Stored data |
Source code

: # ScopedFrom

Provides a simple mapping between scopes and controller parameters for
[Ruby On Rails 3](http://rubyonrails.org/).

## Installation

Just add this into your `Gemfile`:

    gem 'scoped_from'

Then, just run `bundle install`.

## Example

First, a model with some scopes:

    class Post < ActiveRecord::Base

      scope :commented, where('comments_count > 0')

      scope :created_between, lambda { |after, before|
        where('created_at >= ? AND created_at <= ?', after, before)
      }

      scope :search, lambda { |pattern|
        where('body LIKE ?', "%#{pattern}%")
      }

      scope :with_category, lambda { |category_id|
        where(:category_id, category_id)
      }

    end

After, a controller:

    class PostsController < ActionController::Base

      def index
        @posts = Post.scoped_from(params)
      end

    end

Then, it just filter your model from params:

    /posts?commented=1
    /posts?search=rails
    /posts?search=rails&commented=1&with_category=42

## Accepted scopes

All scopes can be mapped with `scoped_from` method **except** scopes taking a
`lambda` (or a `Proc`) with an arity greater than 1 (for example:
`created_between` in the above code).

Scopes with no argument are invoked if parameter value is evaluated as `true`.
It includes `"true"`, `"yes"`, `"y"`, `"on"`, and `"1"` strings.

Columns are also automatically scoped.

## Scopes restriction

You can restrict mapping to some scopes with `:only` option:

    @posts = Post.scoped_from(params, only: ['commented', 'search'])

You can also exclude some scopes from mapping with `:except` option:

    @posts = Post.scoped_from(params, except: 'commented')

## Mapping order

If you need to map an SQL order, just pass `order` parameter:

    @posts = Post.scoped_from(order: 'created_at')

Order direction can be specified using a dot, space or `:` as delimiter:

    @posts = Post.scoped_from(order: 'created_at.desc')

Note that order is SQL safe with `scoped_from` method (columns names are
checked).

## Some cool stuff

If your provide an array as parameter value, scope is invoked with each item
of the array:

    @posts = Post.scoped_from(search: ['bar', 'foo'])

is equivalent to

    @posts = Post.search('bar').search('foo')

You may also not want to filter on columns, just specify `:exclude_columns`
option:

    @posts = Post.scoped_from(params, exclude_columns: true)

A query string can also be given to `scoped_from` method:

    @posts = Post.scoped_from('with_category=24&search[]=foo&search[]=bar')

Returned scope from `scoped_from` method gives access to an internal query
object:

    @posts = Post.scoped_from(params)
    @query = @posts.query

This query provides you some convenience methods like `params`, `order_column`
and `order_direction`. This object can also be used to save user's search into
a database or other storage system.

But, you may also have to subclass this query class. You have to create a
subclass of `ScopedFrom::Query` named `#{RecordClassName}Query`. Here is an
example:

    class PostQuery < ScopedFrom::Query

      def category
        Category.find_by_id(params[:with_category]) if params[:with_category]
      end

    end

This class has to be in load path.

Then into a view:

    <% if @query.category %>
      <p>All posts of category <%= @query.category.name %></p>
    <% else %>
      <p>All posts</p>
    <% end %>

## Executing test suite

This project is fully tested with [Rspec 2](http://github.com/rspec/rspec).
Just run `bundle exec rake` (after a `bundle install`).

Exercise goal | All lines above that contain the word "into" are to be copied.

Result below |
Just add this into your `Gemfile`:
and `order_direction`. This object can also be used to save user's search into
Then into a view:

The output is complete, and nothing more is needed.